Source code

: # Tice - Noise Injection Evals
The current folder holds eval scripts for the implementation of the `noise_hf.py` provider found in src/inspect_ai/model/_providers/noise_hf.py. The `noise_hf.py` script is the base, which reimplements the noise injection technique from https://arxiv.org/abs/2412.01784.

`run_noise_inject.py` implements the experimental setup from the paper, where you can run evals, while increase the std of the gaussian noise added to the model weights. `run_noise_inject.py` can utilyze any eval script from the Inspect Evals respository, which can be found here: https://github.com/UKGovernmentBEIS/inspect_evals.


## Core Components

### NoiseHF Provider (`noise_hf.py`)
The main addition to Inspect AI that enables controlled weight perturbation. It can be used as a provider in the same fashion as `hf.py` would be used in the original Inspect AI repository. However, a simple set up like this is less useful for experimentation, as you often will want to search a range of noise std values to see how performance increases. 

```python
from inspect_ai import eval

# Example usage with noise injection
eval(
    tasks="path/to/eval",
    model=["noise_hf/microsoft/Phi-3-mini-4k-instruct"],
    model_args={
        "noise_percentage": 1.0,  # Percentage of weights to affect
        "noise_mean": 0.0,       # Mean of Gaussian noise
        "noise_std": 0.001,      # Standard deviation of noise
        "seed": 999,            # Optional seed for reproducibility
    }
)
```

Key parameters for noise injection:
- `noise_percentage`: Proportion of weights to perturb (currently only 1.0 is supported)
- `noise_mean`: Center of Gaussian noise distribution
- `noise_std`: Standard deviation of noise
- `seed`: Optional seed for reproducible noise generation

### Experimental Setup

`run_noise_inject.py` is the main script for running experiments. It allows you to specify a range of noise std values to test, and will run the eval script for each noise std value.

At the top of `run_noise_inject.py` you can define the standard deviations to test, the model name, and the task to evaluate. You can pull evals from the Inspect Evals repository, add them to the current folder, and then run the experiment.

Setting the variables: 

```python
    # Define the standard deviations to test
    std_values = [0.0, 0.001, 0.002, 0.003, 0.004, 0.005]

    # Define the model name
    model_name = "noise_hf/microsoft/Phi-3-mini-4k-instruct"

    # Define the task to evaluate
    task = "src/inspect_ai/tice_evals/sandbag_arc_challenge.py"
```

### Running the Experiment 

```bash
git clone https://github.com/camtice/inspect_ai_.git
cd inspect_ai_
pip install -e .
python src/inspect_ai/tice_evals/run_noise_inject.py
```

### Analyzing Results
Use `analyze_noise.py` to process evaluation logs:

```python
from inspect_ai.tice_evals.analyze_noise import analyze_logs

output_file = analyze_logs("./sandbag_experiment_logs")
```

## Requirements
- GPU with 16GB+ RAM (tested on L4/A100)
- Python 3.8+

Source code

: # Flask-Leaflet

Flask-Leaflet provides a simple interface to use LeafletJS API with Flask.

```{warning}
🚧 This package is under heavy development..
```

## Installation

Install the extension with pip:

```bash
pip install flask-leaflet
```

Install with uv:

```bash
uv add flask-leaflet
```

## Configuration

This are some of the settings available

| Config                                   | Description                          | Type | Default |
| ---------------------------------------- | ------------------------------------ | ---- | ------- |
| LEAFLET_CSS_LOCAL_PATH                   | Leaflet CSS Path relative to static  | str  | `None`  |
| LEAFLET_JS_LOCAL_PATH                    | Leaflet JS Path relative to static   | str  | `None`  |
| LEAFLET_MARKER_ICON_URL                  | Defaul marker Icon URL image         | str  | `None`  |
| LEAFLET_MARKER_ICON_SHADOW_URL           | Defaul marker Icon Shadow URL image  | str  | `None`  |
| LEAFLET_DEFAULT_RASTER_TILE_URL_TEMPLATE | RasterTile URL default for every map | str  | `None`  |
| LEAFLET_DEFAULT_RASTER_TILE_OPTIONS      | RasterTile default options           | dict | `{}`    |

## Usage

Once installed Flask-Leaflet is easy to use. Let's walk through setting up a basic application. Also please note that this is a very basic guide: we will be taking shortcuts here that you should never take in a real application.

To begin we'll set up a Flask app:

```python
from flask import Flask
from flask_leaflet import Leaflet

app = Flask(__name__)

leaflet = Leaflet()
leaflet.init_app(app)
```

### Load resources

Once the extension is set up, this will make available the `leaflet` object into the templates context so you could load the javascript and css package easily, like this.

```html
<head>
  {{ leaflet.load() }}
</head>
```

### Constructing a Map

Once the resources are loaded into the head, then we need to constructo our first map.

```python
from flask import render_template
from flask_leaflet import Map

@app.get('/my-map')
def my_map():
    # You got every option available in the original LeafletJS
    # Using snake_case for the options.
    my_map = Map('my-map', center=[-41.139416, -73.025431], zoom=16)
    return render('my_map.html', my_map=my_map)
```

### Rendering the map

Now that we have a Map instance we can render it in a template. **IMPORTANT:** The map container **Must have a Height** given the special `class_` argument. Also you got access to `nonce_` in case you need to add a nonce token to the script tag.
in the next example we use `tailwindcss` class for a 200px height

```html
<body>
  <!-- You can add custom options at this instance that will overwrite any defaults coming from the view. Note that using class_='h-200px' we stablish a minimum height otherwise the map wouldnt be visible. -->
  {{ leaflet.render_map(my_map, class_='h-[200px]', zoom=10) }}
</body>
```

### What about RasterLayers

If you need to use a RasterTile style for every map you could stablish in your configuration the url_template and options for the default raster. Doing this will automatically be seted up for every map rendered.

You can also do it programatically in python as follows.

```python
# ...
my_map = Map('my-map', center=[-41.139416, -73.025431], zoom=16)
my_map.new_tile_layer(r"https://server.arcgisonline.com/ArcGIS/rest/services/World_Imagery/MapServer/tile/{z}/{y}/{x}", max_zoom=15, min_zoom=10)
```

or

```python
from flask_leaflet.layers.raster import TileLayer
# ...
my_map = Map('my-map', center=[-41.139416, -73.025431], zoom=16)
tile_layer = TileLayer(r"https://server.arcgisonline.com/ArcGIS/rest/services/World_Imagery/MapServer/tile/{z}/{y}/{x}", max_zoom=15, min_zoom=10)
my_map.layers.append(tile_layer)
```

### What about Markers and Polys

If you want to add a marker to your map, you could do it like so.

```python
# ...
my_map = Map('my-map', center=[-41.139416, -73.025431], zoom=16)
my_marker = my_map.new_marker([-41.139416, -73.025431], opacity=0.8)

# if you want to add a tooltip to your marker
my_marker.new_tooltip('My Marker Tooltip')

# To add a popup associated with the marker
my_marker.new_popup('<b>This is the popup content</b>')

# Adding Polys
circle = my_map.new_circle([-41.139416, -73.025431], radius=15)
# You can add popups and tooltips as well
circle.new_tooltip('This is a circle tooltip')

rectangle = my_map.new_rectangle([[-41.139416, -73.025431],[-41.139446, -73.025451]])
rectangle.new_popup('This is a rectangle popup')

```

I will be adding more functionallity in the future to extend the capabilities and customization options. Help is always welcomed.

• _What this task involves_: Spot the lines above that mention "LeafletJS" and copy them.

• _Written response_:
Flask-Leaflet provides a simple interface to use LeafletJS API with Flask.
    # You got every option available in the original LeafletJS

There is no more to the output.